Exercise requirements
Which lines of the entries below hold the word "training"? Report each of them.

Data in this exercise
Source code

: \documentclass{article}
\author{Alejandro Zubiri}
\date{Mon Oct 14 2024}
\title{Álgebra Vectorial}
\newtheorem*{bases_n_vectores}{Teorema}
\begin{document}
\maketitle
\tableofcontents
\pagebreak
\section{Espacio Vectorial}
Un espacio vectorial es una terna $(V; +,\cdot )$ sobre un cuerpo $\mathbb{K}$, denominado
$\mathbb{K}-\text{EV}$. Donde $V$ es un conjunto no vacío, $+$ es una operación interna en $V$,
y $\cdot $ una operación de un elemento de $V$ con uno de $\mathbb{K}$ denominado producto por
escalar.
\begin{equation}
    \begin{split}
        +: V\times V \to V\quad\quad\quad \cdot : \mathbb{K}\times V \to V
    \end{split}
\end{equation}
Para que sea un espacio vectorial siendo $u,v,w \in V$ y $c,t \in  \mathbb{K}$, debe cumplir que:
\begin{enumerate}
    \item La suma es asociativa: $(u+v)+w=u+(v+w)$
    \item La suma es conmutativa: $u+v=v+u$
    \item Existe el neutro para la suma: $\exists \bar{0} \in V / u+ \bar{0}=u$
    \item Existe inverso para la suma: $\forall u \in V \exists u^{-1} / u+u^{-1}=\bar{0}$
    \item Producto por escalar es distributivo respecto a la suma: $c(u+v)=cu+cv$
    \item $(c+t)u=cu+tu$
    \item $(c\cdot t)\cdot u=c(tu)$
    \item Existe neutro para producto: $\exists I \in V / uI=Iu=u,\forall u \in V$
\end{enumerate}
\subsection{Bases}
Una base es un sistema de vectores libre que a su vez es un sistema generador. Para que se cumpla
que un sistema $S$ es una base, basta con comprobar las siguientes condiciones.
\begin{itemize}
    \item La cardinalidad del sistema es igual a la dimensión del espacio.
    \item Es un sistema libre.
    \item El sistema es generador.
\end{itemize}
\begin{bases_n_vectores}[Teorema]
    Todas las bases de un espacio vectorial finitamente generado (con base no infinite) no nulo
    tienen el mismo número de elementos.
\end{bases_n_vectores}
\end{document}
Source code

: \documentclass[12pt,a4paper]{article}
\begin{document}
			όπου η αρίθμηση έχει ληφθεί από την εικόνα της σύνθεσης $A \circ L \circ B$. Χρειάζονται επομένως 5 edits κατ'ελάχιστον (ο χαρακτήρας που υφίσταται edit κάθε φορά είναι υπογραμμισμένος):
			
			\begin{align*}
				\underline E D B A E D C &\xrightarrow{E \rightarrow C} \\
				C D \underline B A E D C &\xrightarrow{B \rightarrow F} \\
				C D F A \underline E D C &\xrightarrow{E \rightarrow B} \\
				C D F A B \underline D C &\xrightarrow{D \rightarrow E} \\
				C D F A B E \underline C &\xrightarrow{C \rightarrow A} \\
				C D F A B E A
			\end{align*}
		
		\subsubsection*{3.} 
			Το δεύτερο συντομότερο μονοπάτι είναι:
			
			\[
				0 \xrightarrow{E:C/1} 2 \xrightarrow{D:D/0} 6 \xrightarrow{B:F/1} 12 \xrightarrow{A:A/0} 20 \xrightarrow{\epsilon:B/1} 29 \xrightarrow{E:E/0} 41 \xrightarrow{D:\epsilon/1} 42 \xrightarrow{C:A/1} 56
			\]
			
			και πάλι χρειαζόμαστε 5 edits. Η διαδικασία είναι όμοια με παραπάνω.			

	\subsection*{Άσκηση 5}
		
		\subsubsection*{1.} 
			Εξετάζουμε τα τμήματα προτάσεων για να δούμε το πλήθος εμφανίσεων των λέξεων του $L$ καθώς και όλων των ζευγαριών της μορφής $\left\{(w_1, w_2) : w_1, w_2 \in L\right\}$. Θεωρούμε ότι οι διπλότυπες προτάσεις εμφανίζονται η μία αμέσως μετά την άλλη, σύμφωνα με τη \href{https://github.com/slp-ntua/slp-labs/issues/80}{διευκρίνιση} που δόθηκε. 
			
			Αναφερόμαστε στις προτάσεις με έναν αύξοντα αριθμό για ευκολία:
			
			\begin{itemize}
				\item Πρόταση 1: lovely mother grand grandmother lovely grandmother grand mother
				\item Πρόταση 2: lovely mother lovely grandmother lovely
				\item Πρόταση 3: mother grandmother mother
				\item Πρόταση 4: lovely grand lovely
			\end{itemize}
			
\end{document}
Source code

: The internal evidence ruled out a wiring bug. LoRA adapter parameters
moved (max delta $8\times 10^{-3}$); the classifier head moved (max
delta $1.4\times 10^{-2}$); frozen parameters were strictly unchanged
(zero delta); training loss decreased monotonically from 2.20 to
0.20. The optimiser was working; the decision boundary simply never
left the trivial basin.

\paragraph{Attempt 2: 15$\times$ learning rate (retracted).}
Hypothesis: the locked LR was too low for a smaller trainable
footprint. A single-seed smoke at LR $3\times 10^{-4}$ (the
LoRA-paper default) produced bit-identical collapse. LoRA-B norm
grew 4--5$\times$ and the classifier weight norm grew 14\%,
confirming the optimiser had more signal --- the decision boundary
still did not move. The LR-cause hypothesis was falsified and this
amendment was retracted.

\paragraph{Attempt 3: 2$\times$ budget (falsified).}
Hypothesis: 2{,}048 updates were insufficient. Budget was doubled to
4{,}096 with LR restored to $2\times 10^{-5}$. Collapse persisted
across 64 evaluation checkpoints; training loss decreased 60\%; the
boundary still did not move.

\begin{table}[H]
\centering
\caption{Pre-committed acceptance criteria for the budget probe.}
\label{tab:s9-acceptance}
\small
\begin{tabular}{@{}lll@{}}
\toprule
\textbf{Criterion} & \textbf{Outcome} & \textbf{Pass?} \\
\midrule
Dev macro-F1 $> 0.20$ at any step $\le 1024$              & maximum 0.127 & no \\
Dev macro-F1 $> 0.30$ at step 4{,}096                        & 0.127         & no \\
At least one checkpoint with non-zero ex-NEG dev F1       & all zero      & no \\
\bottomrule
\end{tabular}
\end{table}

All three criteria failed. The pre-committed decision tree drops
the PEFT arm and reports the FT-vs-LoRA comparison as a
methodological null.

Answer below
(zero delta); training loss decreased monotonically from 2.20 to
across 64 evaluation checkpoints; training loss decreased 60\%; the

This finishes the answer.